■ **Assignment**: Beneath this line are the data; copy exactly the part of them that opens with the line containing "[linux-logo]: https://skillicons.dev/icons?i=linux" and closes with the line containing "[python-link]: https://www.python.org", and only that part.
== == ==
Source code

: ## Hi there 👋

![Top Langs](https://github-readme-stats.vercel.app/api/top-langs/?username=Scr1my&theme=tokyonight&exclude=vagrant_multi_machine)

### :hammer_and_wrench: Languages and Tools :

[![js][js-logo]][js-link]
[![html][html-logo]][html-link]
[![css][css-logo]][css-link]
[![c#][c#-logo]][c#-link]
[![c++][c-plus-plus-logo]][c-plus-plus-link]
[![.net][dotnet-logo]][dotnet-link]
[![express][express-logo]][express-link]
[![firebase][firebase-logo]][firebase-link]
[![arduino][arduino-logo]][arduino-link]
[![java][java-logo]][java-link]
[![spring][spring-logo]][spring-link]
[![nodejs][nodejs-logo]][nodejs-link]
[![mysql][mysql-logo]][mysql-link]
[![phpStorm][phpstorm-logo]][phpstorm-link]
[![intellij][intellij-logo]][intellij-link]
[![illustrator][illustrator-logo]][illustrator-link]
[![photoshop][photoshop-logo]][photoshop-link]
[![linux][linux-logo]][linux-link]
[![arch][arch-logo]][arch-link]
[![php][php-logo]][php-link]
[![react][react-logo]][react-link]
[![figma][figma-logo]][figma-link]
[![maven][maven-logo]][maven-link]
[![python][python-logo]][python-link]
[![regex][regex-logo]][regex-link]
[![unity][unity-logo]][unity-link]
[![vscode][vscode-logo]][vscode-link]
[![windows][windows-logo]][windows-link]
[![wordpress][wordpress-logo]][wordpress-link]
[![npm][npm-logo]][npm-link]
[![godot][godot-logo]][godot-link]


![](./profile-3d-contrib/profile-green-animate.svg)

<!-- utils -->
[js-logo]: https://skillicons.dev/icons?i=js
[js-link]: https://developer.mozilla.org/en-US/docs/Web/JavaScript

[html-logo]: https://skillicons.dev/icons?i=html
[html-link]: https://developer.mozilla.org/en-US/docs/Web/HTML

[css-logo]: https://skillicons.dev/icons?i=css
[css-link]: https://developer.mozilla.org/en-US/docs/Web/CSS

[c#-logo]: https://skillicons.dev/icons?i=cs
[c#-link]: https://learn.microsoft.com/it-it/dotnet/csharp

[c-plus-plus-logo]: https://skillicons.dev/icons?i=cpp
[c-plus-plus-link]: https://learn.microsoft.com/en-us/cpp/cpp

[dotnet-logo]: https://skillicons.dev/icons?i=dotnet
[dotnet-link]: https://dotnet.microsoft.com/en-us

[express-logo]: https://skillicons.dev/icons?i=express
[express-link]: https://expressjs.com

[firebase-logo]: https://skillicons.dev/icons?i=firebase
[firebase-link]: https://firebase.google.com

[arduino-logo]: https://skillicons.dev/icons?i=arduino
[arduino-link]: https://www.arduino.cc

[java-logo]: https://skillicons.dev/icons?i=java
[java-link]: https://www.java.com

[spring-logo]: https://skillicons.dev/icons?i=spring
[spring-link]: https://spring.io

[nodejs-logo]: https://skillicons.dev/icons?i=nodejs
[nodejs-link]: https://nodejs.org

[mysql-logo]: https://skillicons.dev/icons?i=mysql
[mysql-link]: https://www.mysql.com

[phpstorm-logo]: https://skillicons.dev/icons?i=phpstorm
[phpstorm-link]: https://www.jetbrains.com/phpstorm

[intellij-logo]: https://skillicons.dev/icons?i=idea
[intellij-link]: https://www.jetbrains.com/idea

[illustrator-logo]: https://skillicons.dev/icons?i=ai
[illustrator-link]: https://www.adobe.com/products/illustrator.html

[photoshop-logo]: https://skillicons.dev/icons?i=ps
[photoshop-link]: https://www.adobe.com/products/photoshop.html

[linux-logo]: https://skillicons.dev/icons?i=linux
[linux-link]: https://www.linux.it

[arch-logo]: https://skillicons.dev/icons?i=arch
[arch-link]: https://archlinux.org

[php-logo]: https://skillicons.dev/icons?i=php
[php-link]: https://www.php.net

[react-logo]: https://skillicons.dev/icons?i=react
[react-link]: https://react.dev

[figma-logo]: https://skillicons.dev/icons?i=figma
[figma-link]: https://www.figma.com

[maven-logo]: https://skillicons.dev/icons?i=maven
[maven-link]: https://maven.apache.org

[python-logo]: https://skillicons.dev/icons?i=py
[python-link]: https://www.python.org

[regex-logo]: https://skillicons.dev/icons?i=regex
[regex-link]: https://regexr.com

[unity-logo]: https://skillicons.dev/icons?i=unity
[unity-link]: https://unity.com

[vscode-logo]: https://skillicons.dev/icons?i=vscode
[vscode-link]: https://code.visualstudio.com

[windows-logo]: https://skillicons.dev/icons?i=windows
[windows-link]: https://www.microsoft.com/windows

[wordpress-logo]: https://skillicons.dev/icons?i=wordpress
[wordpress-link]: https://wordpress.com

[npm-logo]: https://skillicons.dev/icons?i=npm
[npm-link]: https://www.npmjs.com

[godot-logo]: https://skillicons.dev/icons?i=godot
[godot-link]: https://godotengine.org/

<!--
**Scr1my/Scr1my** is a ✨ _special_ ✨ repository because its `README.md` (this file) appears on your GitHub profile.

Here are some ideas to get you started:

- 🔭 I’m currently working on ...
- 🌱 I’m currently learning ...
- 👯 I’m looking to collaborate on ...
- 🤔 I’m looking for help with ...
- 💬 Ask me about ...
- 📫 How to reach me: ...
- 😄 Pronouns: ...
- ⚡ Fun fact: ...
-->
== == ==
■ **Exercise answer**:
[linux-logo]: https://skillicons.dev/icons?i=linux
[linux-link]: https://www.linux.it

[arch-logo]: https://skillicons.dev/icons?i=arch
[arch-link]: https://archlinux.org

[php-logo]: https://skillicons.dev/icons?i=php
[php-link]: https://www.php.net

[react-logo]: https://skillicons.dev/icons?i=react
[react-link]: https://react.dev

[figma-logo]: https://skillicons.dev/icons?i=figma
[figma-link]: https://www.figma.com

[maven-logo]: https://skillicons.dev/icons?i=maven
[maven-link]: https://maven.apache.org

[python-logo]: https://skillicons.dev/icons?i=py
[python-link]: https://www.python.org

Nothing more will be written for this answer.